Tuesday, January 1, 2008

Arbitrary Boundaries of Time

Associated Press Writer Malden Read seems to have joined most of the financial reporters by dwelling on the "somber mood" with which Wall Street ended 2007. Needless to say, there is nothing particularly magic about December 31, 2007. Yes, the Dow fell 101 points yesterday; but Malden's phrase, "the latest in a string of triple-digit moves," omits the fact that those "moves" have been in both directions! Similarly, Malden attributes the "respectable increase of 6.43 percent" over the entire year to "a big first-half advance," thereby implying that the second half of the year has been one big catastrophe. However, if we look at a five-year plot that occupies the same horizontal extent as a one-year summary (which we can do with the Yahoo! Finance Charts display), we see a smoothing of the data that indicates a slowing of growth around the middle of the year but hardly a reversal of the trend.

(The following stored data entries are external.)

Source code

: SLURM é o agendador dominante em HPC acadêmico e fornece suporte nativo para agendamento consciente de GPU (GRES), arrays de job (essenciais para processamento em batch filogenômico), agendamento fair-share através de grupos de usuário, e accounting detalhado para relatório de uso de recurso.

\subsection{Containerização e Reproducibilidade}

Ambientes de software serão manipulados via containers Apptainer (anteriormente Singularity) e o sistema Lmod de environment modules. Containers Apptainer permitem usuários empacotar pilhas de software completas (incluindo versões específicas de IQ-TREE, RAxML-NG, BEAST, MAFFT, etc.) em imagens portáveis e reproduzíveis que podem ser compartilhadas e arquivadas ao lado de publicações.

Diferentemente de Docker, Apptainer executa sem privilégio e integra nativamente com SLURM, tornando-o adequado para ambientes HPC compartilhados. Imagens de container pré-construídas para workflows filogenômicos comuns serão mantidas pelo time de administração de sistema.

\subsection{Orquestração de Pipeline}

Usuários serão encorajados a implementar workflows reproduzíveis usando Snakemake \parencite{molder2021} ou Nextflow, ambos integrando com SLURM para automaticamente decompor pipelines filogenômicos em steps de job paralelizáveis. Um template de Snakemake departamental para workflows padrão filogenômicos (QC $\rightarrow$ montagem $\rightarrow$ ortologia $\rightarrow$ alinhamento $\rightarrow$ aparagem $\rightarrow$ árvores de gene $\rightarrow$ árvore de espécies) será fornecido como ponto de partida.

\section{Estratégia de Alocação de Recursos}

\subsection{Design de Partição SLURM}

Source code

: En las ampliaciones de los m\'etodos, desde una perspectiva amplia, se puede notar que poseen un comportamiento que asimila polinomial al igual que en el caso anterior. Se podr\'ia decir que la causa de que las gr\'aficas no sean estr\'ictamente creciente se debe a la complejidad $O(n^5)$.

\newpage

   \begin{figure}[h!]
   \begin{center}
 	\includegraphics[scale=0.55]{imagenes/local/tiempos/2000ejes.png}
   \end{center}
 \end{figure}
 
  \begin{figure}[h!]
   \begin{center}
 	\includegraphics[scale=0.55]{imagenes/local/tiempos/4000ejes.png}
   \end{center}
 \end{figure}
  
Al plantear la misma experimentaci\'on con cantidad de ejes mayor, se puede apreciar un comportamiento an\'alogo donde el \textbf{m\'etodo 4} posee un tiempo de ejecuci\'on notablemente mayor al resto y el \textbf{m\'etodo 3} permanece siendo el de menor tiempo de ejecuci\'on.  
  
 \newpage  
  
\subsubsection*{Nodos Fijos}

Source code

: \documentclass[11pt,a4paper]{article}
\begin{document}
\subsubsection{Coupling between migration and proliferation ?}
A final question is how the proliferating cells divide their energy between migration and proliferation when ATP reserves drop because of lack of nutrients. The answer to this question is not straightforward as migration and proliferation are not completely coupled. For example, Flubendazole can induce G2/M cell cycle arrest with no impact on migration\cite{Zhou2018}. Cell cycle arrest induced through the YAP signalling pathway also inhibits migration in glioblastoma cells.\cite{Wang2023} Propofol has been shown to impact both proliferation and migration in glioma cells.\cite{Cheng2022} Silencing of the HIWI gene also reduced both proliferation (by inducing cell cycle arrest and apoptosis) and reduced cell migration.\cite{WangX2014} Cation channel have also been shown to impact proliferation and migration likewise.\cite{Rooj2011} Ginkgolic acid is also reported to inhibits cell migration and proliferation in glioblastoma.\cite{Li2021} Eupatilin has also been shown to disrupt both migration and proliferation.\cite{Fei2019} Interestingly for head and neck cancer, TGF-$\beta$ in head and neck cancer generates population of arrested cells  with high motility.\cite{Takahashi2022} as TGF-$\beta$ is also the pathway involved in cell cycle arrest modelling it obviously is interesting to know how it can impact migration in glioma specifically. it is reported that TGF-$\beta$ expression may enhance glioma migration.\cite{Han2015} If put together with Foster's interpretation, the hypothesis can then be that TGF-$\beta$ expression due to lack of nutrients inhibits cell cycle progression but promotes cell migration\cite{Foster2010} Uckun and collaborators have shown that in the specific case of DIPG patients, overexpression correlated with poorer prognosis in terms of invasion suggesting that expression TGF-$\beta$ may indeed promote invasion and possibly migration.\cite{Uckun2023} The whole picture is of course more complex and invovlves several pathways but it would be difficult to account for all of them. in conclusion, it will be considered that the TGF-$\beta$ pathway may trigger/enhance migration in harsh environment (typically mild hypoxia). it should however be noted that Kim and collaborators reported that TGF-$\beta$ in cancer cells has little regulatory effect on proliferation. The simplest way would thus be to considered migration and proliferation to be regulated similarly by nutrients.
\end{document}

The lesson here is that financial reporting thrives on the same fear factor that drives any other form of news reporting. We are conditioned to believe that every day on the Dow is a matter of the life and death of our portfolio. However, as I have discovered, it is not that hard to come up with a properly balanced portfolio that can ride through the eccentricities of just about any given day. This gives us the liberty to think in longer terms than the ones dished out to us. We can look over longer windows to get some sense of the "smoother" behavior of trends and the factors that might change them. Unfortunately, this kind of thinking is not sensational enough to land a spot on the evening news; so our thoughts about well being based on our portfolio get jerked around the same way as our thoughts about terrorist threats. None of this benefits what Isaiah Berlin has called our "sense of reality;" but that sense of reality does not sell advertising slots on television. Indeed, most of the advertising has been designed to subvert our sense of reality by creating desires for things we neither need nor particularly want. So it is that we all become victims of what Max Weber called the "loss of meaning," as well as the mechanisms through which the loss of meaning carries along the "loss of freedom" in its wake.